Reasoning models and fast models settle into different jobs

Product teams are routing tasks by difficulty: fast models for drafting and extraction, reasoning models for code, math, planning, and high-stakes analysis.

Model routing saves cost without flattening quality.
Eval sets should include both easy and hard examples.
A clear fallback path beats a single default model.

Operational shift

Instead of asking one model to handle every request, mature AI products route by task difficulty, latency target, cost budget, and risk level. This produces better reliability and clearer spending control, especially when user traffic includes both simple extraction tasks and complex analytical requests.

Where it helps

Fast models can handle extraction, classification, summarization, and drafts. Reasoning models should be reserved for multi-step planning, complex code changes, quantitative analysis, and high-consequence review.
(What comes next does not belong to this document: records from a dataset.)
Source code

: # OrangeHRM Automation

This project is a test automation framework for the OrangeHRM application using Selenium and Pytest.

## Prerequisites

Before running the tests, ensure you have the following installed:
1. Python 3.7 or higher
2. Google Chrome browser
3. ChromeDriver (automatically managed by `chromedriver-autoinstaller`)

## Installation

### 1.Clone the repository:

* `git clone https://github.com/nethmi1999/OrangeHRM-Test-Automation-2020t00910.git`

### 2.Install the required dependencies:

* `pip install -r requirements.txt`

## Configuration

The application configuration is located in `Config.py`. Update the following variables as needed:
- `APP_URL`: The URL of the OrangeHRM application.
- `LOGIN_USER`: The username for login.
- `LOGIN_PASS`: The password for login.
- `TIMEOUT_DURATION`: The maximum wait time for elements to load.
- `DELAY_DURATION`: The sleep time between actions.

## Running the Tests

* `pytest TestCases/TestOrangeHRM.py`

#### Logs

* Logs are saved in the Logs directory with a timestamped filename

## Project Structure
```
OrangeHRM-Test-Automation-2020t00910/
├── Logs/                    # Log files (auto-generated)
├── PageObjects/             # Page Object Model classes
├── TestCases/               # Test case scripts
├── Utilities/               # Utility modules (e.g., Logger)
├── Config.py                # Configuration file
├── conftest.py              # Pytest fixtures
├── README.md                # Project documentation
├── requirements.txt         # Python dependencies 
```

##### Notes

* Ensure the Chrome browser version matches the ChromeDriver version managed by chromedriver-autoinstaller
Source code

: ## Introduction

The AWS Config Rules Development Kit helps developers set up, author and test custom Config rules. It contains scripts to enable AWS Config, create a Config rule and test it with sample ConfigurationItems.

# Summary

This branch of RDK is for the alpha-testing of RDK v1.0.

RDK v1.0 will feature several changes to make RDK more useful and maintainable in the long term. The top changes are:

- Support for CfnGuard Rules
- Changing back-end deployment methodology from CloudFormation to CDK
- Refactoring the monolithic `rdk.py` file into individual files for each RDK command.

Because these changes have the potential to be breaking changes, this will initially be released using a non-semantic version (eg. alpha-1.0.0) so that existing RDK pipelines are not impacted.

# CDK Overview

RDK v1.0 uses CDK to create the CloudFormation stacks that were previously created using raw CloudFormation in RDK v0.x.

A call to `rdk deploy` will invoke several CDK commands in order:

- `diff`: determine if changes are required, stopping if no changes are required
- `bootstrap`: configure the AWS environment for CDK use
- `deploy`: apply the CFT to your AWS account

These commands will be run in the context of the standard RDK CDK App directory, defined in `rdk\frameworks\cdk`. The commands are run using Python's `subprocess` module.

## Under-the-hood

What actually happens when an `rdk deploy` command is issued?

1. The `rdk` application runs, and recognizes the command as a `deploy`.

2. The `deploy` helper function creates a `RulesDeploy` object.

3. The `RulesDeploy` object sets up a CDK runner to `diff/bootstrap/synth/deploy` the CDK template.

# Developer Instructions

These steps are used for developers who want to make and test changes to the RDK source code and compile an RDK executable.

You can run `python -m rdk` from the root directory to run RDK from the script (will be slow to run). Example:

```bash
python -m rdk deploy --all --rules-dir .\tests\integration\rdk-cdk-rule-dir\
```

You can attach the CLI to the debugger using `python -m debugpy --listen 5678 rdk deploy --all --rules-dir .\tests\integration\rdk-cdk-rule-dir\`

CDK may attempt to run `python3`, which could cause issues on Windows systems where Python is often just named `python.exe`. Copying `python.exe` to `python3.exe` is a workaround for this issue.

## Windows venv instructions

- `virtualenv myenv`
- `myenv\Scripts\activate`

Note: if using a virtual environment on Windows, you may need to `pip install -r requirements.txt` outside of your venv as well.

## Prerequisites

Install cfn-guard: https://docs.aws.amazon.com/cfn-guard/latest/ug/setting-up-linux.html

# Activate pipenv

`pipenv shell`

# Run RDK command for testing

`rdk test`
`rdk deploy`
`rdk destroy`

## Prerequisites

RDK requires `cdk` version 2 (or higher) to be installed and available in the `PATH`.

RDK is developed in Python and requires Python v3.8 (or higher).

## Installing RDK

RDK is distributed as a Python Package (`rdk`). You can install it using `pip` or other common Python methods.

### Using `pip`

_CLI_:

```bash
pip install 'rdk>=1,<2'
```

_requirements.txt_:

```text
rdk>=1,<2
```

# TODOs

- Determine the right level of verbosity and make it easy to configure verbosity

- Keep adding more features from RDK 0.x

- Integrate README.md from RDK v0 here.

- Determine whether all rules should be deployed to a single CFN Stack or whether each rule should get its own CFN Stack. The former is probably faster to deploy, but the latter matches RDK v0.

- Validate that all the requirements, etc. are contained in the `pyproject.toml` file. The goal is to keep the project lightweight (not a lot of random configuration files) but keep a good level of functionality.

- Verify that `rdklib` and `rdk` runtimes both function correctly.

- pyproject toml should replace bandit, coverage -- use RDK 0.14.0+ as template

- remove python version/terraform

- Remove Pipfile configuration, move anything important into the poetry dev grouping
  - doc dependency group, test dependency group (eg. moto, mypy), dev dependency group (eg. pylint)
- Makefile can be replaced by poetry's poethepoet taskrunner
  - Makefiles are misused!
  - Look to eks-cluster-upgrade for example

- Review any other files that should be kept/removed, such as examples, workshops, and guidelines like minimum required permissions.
  • Use fast models for high-volume low-risk tasks.
  • Use reasoning models for hard tasks where a wrong answer is expensive.
  • Use fallback rules when confidence, tool errors, or missing context are detected.

How to evaluate routing

Create an eval set with easy, medium, and hard examples. Track cost, latency, pass rate, and escalation rate for each model route. A routing policy is only useful if it can be changed when the task mix changes.

Product implication

Users should not have to understand every model name. Products can expose simple modes such as quick draft, careful analysis, or expert review while the backend chooses the right model and budget.